You should be absolutely paranoid about overfitting. We have determined many times over that overfitting is the single biggest mistake made by quants on our platform. At a minimum, limit the date range of the data you test with. Quantopian has >10 years of history available for you to do research and testing. Limit your in-sample portion (the section of data you use while developing your model) to about half of the available history. Save the rest of the data to validate your model when you think you have something working, and to validate the full strategy.

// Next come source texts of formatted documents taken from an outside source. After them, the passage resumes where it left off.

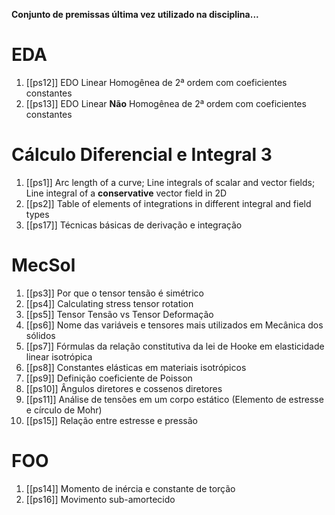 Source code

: **Conjunto de premissas última vez utilizado na disciplina...**

# EDA
1. [[ps12]] EDO Linear Homogênea de 2ª ordem com coeficientes constantes
2. [[ps13]] EDO Linear **Não** Homogênea de 2ª ordem com coeficientes constantes

# Cálculo Diferencial e Integral 3
1. [[ps1]] Arc length of a curve; Line integrals of scalar and vector fields; Line integral of a **conservative** vector field in 2D
2. [[ps2]] Table of elements of integrations in different integral and field types
3. [[ps17]] Técnicas básicas de derivação e integração

# MecSol
1. [[ps3]] Por que o tensor tensão é simétrico
2. [[ps4]] Calculating stress tensor rotation
3. [[ps5]] Tensor Tensão vs Tensor Deformação
4. [[ps6]] Nome das variáveis e tensores mais utilizados em Mecânica dos sólidos
5. [[ps7]] Fórmulas da relação constitutiva da lei de Hooke em elasticidade linear isotrópica
6. [[ps8]] Constantes elásticas em materiais isotrópicos
7. [[ps9]] Definição coeficiente de Poisson
8. [[ps10]] Ângulos diretores e cossenos diretores
9. [[ps11]] Análise de tensões em um corpo estático (Elemento de estresse e círculo de Mohr)
10. [[ps15]] Relação entre estresse e pressão

# FOO
1. [[ps14]] Momento de inércia e constante de torção
2. [[ps16]] Movimento sub-amortecido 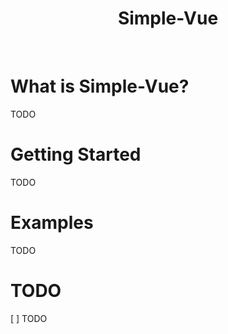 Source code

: <h1 align="center">
    Simple-Vue
</h1>
<br/>

# What is Simple-Vue?

TODO

# Getting Started

TODO

# Examples

TODO

# TODO

[ ] TODO
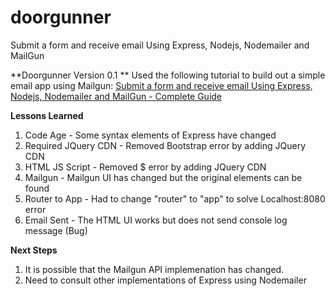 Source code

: # doorgunner
Submit a form and receive email Using Express, Nodejs, Nodemailer and MailGun

**Doorgunner Version 0.1 **
Used the following tutorial to build out a simple email app using Mailgun:
[Submit a form and receive email Using Express, Nodejs, Nodemailer and MailGun - Complete Guide](https://dev.to/umekalu/submit-a-form-and-receive-email-using-express-nodejs-nodemailer-and-mailgun-complete-guide-nl1)

**Lessons Learned**
1. Code Age - Some syntax elements of Express have changed
2. Required JQuery CDN - Removed Bootstrap error by adding JQuery CDN
3. HTML JS Script - Removed $ error by adding JQuery CDN
4. Mailgun - Mailgun UI has changed but the original elements can be found
5. Router to App - Had to change "router" to "app" to solve Localhost:8080 error
6. Email Sent - The HTML UI works but does not send console log message (Bug)

**Next Steps**
1. It is possible that the Mailgun API implemenation has changed.
2. Need to consult other implementations of Express using Nodemailer
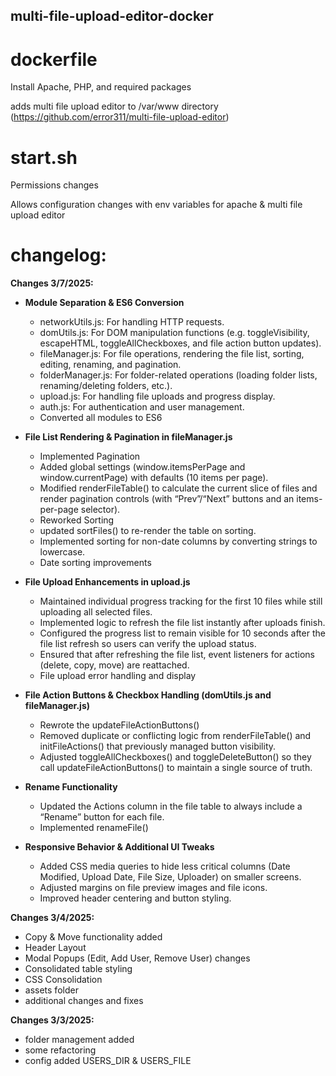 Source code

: ## multi-file-upload-editor-docker

  # dockerfile
  
  Install Apache, PHP, and required packages
  
  adds multi file upload editor to /var/www directory (https://github.com/error311/multi-file-upload-editor)

  # start.sh
  
  Permissions changes 
  
  Allows configuration changes with env variables for apache & multi file upload editor


  # changelog:

  **Changes 3/7/2025:**

- **Module Separation & ES6 Conversion**  
  - networkUtils.js: For handling HTTP requests.  
  - domUtils.js: For DOM manipulation functions (e.g. toggleVisibility, escapeHTML, toggleAllCheckboxes, and file action button updates).  
  - fileManager.js: For file operations, rendering the file list, sorting, editing, renaming, and pagination.  
  - folderManager.js: For folder-related operations (loading folder lists, renaming/deleting folders, etc.).  
  - upload.js: For handling file uploads and progress display.  
  - auth.js: For authentication and user management.  
  - Converted all modules to ES6  

- **File List Rendering & Pagination in fileManager.js**  
  - Implemented Pagination  
  - Added global settings (window.itemsPerPage and window.currentPage) with defaults (10 items per page).  
  - Modified renderFileTable() to calculate the current slice of files and render pagination controls (with “Prev”/“Next” buttons and an items-per-page selector).  
  - Reworked Sorting  
  - updated sortFiles() to re-render the table on sorting.  
  - Implemented sorting for non-date columns by converting strings to lowercase.  
  - Date sorting improvements  

- **File Upload Enhancements in upload.js**  
  - Maintained individual progress tracking for the first 10 files while still uploading all selected files.  
  - Implemented logic to refresh the file list instantly after uploads finish.  
  - Configured the progress list to remain visible for 10 seconds after the file list refresh so users can verify the upload status.  
  - Ensured that after refreshing the file list, event listeners for actions (delete, copy, move) are reattached.  
  - File upload error handling and display  

- **File Action Buttons & Checkbox Handling (domUtils.js and fileManager.js)**  
  - Rewrote the updateFileActionButtons()  
  - Removed duplicate or conflicting logic from renderFileTable() and initFileActions() that previously managed button visibility.  
  - Adjusted toggleAllCheckboxes() and toggleDeleteButton() so they call updateFileActionButtons() to maintain a single source of truth.  

- **Rename Functionality**  
  - Updated the Actions column in the file table to always include a “Rename” button for each file.  
  - Implemented renameFile()  

- **Responsive Behavior & Additional UI Tweaks**  
  - Added CSS media queries to hide less critical columns (Date Modified, Upload Date, File Size, Uploader) on smaller screens.  
  - Adjusted margins on file preview images and file icons.  
  - Improved header centering and button styling.  

 **Changes 3/4/2025:**  
  - Copy & Move functionality added  
  - Header Layout  
  - Modal Popups (Edit, Add User, Remove User) changes  
  - Consolidated table styling  
  - CSS Consolidation  
  - assets folder  
  - additional changes and fixes   

**Changes 3/3/2025:**  
  - folder management added  
  - some refactoring  
  - config added USERS_DIR & USERS_FILE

Speaking of creating a full strategy, the best authors use the contest criteria and the closely aligned full backtest screen to build from alpha factor to full blown strategy. When you run a full backtest on the platform, the user interface will highlight the criteria you have yet to meet. There’s even links to the relevant tutorials/documentation/examples to help you address any of the structural issues. Once you have done the hard creative work of devising a model and alpha factor (or several), we’ve made addressing the portfolio construction comparatively straight forward. Here is a template into which you can copy-paste your alpha factor(s) before backtesting them and submitting them to the contest.
The contest is framed as an optimization problem; there is a combination of constraints and a utility function you need to optimize. The constraints are our entry requirements, all of which can be checked in-sample with a backtest and our full backtest output. The contest scoring is the utility function you need to optimize. The scoring function rewards consistent performance over live data.
We based both the entry requirements and the scoring function on everything we learned from the first year and a half managing our fund. If you can find an alpha factor with predictive power and avoid overfitting, you’ll do well in our contest, and give your strategy the best chance to get funded.